[Stored items from a collection]

==============================

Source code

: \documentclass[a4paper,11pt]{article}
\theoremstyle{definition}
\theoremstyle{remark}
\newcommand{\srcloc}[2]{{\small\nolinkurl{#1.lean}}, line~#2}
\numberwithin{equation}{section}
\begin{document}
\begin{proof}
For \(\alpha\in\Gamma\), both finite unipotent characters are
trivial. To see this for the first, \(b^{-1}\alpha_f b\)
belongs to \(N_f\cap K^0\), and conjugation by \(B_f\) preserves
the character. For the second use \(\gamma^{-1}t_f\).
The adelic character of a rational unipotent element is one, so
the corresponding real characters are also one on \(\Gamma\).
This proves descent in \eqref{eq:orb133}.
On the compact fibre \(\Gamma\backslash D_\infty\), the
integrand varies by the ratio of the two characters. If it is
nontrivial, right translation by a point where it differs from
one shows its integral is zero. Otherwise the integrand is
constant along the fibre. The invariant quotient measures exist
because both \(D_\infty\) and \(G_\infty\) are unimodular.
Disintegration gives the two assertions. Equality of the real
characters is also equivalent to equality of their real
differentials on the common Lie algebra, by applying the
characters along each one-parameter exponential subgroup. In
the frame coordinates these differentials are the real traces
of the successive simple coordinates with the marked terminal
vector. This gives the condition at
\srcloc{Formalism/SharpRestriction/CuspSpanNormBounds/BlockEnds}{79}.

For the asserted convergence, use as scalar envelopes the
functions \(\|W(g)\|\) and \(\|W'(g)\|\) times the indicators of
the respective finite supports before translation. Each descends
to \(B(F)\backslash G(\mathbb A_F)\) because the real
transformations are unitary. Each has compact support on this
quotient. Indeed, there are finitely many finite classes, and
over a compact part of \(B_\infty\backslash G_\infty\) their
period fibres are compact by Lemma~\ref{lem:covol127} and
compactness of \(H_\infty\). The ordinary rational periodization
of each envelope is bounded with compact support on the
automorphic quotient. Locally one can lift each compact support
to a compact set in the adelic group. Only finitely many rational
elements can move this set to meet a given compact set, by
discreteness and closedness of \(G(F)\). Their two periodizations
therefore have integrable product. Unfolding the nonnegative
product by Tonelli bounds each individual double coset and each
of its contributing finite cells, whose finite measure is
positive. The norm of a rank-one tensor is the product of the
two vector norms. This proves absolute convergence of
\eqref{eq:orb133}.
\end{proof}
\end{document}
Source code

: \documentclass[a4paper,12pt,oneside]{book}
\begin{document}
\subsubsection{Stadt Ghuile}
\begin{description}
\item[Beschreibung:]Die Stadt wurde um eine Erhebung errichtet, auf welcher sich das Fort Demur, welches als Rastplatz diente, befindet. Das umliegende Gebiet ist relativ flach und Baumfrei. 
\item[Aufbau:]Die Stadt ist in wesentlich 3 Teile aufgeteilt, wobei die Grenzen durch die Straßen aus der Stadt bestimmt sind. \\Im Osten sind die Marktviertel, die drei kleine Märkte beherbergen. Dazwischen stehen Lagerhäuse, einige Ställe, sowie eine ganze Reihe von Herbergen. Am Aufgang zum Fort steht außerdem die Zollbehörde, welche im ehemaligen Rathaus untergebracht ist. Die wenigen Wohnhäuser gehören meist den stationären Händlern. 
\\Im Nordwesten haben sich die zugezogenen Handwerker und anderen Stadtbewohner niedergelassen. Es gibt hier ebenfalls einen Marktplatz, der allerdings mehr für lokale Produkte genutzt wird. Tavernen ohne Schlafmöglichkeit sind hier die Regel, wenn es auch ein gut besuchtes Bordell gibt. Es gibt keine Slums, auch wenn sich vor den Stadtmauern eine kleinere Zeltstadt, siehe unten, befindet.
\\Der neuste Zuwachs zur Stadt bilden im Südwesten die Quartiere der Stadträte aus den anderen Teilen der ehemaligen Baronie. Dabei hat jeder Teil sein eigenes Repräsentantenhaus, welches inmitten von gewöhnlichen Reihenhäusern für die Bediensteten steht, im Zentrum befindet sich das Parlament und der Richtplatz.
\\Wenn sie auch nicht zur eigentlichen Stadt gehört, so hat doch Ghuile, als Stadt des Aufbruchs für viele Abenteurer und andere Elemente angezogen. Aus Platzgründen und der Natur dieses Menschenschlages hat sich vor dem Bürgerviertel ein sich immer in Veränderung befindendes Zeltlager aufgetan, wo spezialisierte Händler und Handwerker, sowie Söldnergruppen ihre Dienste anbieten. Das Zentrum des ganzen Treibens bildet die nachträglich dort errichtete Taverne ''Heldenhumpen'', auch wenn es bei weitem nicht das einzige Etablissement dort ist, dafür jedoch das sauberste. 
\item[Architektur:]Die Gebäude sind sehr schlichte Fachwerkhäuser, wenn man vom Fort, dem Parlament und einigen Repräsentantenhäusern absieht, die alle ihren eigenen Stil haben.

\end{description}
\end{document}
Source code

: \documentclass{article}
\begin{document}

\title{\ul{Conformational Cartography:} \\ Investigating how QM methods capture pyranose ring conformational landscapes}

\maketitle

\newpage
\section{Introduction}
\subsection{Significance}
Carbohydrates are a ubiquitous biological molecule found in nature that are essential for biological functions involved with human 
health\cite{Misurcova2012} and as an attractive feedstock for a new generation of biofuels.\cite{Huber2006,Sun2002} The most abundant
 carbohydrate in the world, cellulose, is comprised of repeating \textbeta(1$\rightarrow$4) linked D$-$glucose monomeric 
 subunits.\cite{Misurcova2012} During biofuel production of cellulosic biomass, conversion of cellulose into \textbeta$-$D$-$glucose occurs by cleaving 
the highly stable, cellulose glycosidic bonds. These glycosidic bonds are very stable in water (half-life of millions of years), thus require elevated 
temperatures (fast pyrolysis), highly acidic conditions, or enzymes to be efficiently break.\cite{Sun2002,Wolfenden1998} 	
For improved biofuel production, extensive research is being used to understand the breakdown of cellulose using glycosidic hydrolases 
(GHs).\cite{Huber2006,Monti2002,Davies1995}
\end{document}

==============================

## What the task requires
Every line that contains the string "textbeta" should be copied from the records.

## Result of this task
 carbohydrate in the world, cellulose, is comprised of repeating \textbeta(1$\rightarrow$4) linked D$-$glucose monomeric 
 subunits.\cite{Misurcova2012} During biofuel production of cellulosic biomass, conversion of cellulose into \textbeta$-$D$-$glucose occurs by cleaving 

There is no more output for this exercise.